_TASK BRIEF_. Go through the material and set down every line without alteration.
(RECORDS TO USE)
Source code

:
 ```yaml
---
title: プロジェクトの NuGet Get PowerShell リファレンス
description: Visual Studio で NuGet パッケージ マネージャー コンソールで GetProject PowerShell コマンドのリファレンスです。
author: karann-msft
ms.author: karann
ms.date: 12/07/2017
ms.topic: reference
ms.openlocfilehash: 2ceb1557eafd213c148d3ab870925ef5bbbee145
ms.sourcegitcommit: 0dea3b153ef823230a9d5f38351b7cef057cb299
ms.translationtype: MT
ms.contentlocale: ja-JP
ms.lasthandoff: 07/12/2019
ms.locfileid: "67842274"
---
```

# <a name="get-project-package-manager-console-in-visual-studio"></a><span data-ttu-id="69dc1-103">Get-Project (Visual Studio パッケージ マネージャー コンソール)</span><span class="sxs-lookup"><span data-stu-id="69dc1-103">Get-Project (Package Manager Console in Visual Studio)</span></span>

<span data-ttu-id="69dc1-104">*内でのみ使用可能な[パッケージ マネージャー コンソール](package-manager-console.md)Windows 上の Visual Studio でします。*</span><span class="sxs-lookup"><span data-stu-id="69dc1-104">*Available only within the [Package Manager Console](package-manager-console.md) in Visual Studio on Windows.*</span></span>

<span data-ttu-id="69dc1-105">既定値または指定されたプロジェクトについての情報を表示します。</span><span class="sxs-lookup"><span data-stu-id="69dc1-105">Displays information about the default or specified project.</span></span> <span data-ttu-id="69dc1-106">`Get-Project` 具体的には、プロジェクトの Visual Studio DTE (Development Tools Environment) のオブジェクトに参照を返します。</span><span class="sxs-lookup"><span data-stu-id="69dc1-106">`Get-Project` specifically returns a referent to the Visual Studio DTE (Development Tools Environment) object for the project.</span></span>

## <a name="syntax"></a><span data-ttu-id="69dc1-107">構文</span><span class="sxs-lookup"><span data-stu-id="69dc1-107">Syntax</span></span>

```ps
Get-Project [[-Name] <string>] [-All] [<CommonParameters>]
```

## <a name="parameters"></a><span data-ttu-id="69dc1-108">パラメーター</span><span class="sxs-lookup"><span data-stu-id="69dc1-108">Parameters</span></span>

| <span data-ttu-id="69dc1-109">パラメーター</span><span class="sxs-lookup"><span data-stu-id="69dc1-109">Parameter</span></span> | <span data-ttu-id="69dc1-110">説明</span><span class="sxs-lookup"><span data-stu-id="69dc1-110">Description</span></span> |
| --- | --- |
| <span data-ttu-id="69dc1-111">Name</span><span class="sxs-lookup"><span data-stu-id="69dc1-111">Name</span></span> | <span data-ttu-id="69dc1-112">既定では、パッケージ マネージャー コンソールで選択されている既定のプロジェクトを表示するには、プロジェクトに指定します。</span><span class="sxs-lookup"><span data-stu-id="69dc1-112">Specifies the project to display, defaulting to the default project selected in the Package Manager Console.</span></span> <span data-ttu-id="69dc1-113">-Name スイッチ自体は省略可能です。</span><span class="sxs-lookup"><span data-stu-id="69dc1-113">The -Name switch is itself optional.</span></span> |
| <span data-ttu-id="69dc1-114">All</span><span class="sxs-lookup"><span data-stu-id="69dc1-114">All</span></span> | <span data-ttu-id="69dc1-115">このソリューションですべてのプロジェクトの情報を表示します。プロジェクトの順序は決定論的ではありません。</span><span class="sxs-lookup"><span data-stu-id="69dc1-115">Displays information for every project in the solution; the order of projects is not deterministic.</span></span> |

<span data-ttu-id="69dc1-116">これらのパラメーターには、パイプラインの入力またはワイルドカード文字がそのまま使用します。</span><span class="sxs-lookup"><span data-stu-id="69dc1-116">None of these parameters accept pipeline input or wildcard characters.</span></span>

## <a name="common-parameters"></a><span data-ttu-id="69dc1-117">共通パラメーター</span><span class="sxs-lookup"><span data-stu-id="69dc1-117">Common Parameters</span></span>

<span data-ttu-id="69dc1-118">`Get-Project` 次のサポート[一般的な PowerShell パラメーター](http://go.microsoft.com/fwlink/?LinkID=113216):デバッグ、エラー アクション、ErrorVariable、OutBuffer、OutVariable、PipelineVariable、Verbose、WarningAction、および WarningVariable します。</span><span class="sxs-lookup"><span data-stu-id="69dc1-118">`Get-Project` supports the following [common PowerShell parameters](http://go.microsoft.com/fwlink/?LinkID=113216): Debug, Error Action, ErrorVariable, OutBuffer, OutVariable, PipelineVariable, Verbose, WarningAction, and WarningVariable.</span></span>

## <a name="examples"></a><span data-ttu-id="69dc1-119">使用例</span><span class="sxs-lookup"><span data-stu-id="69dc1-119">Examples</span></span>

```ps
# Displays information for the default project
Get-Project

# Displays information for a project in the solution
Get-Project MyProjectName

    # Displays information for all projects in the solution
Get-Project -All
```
(End RECORDS TO USE)
_SOLUTION TO THE PROBLEM_.
Source code

:
 ```yaml
---
title: プロジェクトの NuGet Get PowerShell リファレンス
description: Visual Studio で NuGet パッケージ マネージャー コンソールで GetProject PowerShell コマンドのリファレンスです。
author: karann-msft
ms.author: karann
ms.date: 12/07/2017
ms.topic: reference
ms.openlocfilehash: 2ceb1557eafd213c148d3ab870925ef5bbbee145
ms.sourcegitcommit: 0dea3b153ef823230a9d5f38351b7cef057cb299
ms.translationtype: MT
ms.contentlocale: ja-JP
ms.lasthandoff: 07/12/2019
ms.locfileid: "67842274"
---
```

# <a name="get-project-package-manager-console-in-visual-studio"></a><span data-ttu-id="69dc1-103">Get-Project (Visual Studio パッケージ マネージャー コンソール)</span><span class="sxs-lookup"><span data-stu-id="69dc1-103">Get-Project (Package Manager Console in Visual Studio)</span></span>

<span data-ttu-id="69dc1-104">*内でのみ使用可能な[パッケージ マネージャー コンソール](package-manager-console.md)Windows 上の Visual Studio でします。*</span><span class="sxs-lookup"><span data-stu-id="69dc1-104">*Available only within the [Package Manager Console](package-manager-console.md) in Visual Studio on Windows.*</span></span>

<span data-ttu-id="69dc1-105">既定値または指定されたプロジェクトについての情報を表示します。</span><span class="sxs-lookup"><span data-stu-id="69dc1-105">Displays information about the default or specified project.</span></span> <span data-ttu-id="69dc1-106">`Get-Project` 具体的には、プロジェクトの Visual Studio DTE (Development Tools Environment) のオブジェクトに参照を返します。</span><span class="sxs-lookup"><span data-stu-id="69dc1-106">`Get-Project` specifically returns a referent to the Visual Studio DTE (Development Tools Environment) object for the project.</span></span>

## <a name="syntax"></a><span data-ttu-id="69dc1-107">構文</span><span class="sxs-lookup"><span data-stu-id="69dc1-107">Syntax</span></span>

```ps
Get-Project [[-Name] <string>] [-All] [<CommonParameters>]
```

## <a name="parameters"></a><span data-ttu-id="69dc1-108">パラメーター</span><span class="sxs-lookup"><span data-stu-id="69dc1-108">Parameters</span></span>

| <span data-ttu-id="69dc1-109">パラメーター</span><span class="sxs-lookup"><span data-stu-id="69dc1-109">Parameter</span></span> | <span data-ttu-id="69dc1-110">説明</span><span class="sxs-lookup"><span data-stu-id="69dc1-110">Description</span></span> |
| --- | --- |
| <span data-ttu-id="69dc1-111">Name</span><span class="sxs-lookup"><span data-stu-id="69dc1-111">Name</span></span> | <span data-ttu-id="69dc1-112">既定では、パッケージ マネージャー コンソールで選択されている既定のプロジェクトを表示するには、プロジェクトに指定します。</span><span class="sxs-lookup"><span data-stu-id="69dc1-112">Specifies the project to display, defaulting to the default project selected in the Package Manager Console.</span></span> <span data-ttu-id="69dc1-113">-Name スイッチ自体は省略可能です。</span><span class="sxs-lookup"><span data-stu-id="69dc1-113">The -Name switch is itself optional.</span></span> |
| <span data-ttu-id="69dc1-114">All</span><span class="sxs-lookup"><span data-stu-id="69dc1-114">All</span></span> | <span data-ttu-id="69dc1-115">このソリューションですべてのプロジェクトの情報を表示します。プロジェクトの順序は決定論的ではありません。</span><span class="sxs-lookup"><span data-stu-id="69dc1-115">Displays information for every project in the solution; the order of projects is not deterministic.</span></span> |

<span data-ttu-id="69dc1-116">これらのパラメーターには、パイプラインの入力またはワイルドカード文字がそのまま使用します。</span><span class="sxs-lookup"><span data-stu-id="69dc1-116">None of these parameters accept pipeline input or wildcard characters.</span></span>

## <a name="common-parameters"></a><span data-ttu-id="69dc1-117">共通パラメーター</span><span class="sxs-lookup"><span data-stu-id="69dc1-117">Common Parameters</span></span>

<span data-ttu-id="69dc1-118">`Get-Project` 次のサポート[一般的な PowerShell パラメーター](http://go.microsoft.com/fwlink/?LinkID=113216):デバッグ、エラー アクション、ErrorVariable、OutBuffer、OutVariable、PipelineVariable、Verbose、WarningAction、および WarningVariable します。</span><span class="sxs-lookup"><span data-stu-id="69dc1-118">`Get-Project` supports the following [common PowerShell parameters](http://go.microsoft.com/fwlink/?LinkID=113216): Debug, Error Action, ErrorVariable, OutBuffer, OutVariable, PipelineVariable, Verbose, WarningAction, and WarningVariable.</span></span>

## <a name="examples"></a><span data-ttu-id="69dc1-119">使用例</span><span class="sxs-lookup"><span data-stu-id="69dc1-119">Examples</span></span>

```ps
# Displays information for the default project
Get-Project

# Displays information for a project in the solution
Get-Project MyProjectName

    # Displays information for all projects in the solution
Get-Project -All
```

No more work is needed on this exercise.